▶ WHAT TO DO: The lines to reproduce run from the first one below to the line containing "### ¿Que es un slide switch?", both included. Reproduce them exactly and nothing else.

▶ RECORDS:
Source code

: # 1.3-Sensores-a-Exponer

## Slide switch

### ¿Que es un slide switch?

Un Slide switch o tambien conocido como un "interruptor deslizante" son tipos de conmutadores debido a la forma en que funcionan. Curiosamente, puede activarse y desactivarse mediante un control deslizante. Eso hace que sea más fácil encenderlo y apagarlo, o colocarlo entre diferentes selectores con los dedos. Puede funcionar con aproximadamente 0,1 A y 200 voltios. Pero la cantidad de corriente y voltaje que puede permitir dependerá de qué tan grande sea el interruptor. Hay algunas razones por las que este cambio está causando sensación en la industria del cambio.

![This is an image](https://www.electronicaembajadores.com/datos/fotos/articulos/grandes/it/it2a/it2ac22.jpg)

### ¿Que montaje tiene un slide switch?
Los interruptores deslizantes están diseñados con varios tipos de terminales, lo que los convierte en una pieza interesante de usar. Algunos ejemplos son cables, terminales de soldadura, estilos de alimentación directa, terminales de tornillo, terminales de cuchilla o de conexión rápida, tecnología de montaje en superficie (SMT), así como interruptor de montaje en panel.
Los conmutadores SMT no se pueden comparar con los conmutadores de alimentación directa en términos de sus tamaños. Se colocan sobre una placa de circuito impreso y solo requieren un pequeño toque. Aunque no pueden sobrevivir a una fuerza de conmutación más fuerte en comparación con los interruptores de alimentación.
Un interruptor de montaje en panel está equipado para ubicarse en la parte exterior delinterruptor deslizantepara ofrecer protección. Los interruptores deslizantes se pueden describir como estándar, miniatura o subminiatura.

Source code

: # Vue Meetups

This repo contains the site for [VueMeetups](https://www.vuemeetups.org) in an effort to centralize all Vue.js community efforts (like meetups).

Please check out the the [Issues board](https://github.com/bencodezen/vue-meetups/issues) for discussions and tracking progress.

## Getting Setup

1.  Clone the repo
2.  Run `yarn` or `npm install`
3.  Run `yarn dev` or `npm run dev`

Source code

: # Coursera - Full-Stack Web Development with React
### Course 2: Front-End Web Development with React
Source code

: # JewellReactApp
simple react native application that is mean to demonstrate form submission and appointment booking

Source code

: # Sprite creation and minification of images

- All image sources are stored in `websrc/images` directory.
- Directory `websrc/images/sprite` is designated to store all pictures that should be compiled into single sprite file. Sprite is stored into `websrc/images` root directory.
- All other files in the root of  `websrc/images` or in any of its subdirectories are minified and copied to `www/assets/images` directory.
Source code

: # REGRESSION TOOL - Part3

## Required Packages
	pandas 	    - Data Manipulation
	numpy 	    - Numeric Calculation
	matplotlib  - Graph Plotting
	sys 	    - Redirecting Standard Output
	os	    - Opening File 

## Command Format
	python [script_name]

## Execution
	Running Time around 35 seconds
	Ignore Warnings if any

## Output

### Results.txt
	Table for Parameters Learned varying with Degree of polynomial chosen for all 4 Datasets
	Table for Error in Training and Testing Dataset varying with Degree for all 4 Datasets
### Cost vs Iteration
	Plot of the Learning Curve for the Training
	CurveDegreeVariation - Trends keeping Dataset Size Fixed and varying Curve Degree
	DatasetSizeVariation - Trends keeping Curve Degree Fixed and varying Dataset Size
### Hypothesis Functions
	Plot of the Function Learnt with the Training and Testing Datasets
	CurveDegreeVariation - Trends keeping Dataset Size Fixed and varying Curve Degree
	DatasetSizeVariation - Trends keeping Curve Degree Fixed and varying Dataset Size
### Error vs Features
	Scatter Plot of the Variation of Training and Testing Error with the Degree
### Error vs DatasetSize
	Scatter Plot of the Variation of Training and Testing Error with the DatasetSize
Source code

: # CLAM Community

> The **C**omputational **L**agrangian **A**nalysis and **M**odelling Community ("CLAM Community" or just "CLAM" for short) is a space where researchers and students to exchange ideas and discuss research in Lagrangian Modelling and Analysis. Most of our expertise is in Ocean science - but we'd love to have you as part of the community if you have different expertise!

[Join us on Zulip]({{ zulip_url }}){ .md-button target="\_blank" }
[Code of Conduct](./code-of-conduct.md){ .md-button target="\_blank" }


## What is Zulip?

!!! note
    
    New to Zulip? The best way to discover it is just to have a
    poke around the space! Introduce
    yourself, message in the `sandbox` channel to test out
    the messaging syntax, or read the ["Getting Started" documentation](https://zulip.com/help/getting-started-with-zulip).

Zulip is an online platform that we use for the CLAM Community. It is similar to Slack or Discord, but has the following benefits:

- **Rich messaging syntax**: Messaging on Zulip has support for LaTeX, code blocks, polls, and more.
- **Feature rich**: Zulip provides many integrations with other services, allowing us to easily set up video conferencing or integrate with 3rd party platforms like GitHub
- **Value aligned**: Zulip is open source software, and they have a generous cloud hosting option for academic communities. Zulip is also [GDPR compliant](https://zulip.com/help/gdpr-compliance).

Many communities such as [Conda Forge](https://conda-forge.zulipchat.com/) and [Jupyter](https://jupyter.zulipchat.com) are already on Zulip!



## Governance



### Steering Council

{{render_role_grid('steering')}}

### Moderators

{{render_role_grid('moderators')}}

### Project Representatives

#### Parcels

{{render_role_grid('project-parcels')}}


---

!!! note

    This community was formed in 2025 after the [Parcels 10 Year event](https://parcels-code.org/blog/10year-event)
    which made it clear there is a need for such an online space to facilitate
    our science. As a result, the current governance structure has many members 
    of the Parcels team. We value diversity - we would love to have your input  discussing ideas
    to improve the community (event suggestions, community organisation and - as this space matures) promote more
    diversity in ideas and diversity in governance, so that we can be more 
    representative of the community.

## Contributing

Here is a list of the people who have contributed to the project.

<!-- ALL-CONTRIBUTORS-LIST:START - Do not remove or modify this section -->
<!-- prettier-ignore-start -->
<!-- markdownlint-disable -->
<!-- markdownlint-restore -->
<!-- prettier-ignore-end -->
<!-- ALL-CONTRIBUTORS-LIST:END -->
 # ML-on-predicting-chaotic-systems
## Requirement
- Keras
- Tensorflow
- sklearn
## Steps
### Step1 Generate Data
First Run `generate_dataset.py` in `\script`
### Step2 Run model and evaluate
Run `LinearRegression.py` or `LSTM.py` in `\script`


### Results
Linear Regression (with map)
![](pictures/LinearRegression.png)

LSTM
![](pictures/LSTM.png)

▶ TASK SOLUTION:
Source code

: # 1.3-Sensores-a-Exponer

## Slide switch

### ¿Que es un slide switch?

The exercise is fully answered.